Mariage
Le sacrement du mariage.
Chère C.
Comme je te l’avais promis je te fais un petit travail de compréhension du sacrement du mariage qui, comme tu peux le supposer est tout autre chose que le PACS ou même le mariage républicain profane qui pourtant le copie de près.
Pour commencer il faut d’ abord retenir que dans ce cas :
Il s’agit d’un acte religieux donc à caractère sacré. Sacré voulant simplement dire qu’il est un signe révélant une autre réalité qui n’est pas immédiatement visible.
D’autre part qu’il s’agit d’un sacrement. Le sacrement consistant en un acte dans le présent associé à une parole qui marque tout l’être à vie, de façon indélébile, qu’on le veuille ou non par la suite. Une image que je pourrais prendre même si elle n’est pas toute a fait adaptée. Ce sont les pactes des jeunes qui se marquent par une estafilade et le mélange de leur sang (cinéma). La trace est à vie dans la chair.
Donc les conséquences de cet acte ne sont en rien négligeables, je puis l’affirmer. Je ne parle pas pour des veaux je parle pour des hommes.
Il y a donc quelques préalables incontournables pour aller au mariage religieux.
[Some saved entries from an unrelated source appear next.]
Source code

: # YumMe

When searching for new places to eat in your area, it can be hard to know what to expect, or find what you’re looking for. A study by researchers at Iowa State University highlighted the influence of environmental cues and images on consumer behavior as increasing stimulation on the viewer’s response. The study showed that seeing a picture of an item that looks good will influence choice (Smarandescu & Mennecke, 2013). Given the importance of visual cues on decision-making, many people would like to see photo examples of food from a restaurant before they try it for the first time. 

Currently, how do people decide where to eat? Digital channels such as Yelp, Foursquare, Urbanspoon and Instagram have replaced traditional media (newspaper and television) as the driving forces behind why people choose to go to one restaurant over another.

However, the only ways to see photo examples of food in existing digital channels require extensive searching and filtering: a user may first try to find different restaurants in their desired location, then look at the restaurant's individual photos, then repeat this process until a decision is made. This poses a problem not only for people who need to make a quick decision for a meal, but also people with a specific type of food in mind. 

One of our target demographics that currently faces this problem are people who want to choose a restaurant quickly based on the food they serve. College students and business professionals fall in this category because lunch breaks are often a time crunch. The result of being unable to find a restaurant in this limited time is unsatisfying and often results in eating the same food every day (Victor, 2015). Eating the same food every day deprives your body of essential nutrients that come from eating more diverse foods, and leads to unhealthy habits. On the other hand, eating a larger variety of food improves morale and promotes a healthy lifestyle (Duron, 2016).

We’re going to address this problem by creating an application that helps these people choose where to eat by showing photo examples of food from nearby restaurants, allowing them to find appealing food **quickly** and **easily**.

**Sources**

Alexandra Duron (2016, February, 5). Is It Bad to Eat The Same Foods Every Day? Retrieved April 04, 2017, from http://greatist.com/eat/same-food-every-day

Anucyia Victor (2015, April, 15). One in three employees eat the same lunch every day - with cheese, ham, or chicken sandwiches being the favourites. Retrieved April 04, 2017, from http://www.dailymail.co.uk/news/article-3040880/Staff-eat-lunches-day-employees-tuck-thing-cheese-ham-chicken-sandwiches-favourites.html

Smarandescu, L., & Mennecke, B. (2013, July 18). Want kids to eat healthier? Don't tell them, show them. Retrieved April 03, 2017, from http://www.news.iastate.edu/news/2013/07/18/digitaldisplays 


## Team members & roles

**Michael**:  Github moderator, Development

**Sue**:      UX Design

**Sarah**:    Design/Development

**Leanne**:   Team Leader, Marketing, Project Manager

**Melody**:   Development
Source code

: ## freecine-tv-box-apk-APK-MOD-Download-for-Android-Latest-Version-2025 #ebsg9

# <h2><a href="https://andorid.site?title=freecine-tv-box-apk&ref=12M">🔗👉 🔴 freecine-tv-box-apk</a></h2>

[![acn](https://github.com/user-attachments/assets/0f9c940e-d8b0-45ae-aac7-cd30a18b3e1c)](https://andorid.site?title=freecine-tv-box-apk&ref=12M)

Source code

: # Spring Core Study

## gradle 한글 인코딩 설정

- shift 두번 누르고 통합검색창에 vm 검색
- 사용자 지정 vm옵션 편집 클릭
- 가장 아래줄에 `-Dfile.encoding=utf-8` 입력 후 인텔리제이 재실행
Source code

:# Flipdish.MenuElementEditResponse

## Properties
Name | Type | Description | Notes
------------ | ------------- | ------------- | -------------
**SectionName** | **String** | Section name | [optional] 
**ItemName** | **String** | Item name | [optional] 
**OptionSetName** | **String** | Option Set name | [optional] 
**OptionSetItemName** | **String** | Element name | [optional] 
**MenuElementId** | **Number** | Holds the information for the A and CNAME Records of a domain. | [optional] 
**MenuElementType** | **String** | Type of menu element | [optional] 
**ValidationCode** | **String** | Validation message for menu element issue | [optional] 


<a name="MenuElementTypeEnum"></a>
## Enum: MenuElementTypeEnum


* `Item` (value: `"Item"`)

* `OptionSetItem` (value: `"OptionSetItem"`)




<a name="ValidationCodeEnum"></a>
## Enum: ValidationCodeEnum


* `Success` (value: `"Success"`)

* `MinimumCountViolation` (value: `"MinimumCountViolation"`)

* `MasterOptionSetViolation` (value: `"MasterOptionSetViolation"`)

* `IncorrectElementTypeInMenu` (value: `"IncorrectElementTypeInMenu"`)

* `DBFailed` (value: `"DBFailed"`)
Il faut bien sur croire en la réalité de Dieu. J’entends par la qu’Il ne peut être une super structure intellectuelle mais qu’Il « est » réellement et agit dans le monde pour le bien de l’homme.
Il faut donc également croire en l’Homme selon la création et non pas selon la théorie évolutionniste darwinienne. Si l’on peut émettre des hypothèses de ce type (et encore sous qu’elle forme) pour l’espèce humaine, il faut retenir une création selon le « mythe » des Ecritures Révélées pour la nature humain. Elles sont fort difficiles à comprendre et ne sont évidemment pas à comprendre au sens littéral des créationnistes ce qui est certainement aussi bête voir plus que l’évolutionnisme.
Au fond avant tout, il faut lire le Credo de l’Eglise et y adhérer par la raison puis par la foi, qui normalement en découlera, pour pouvoir se marier en connaissance de cause.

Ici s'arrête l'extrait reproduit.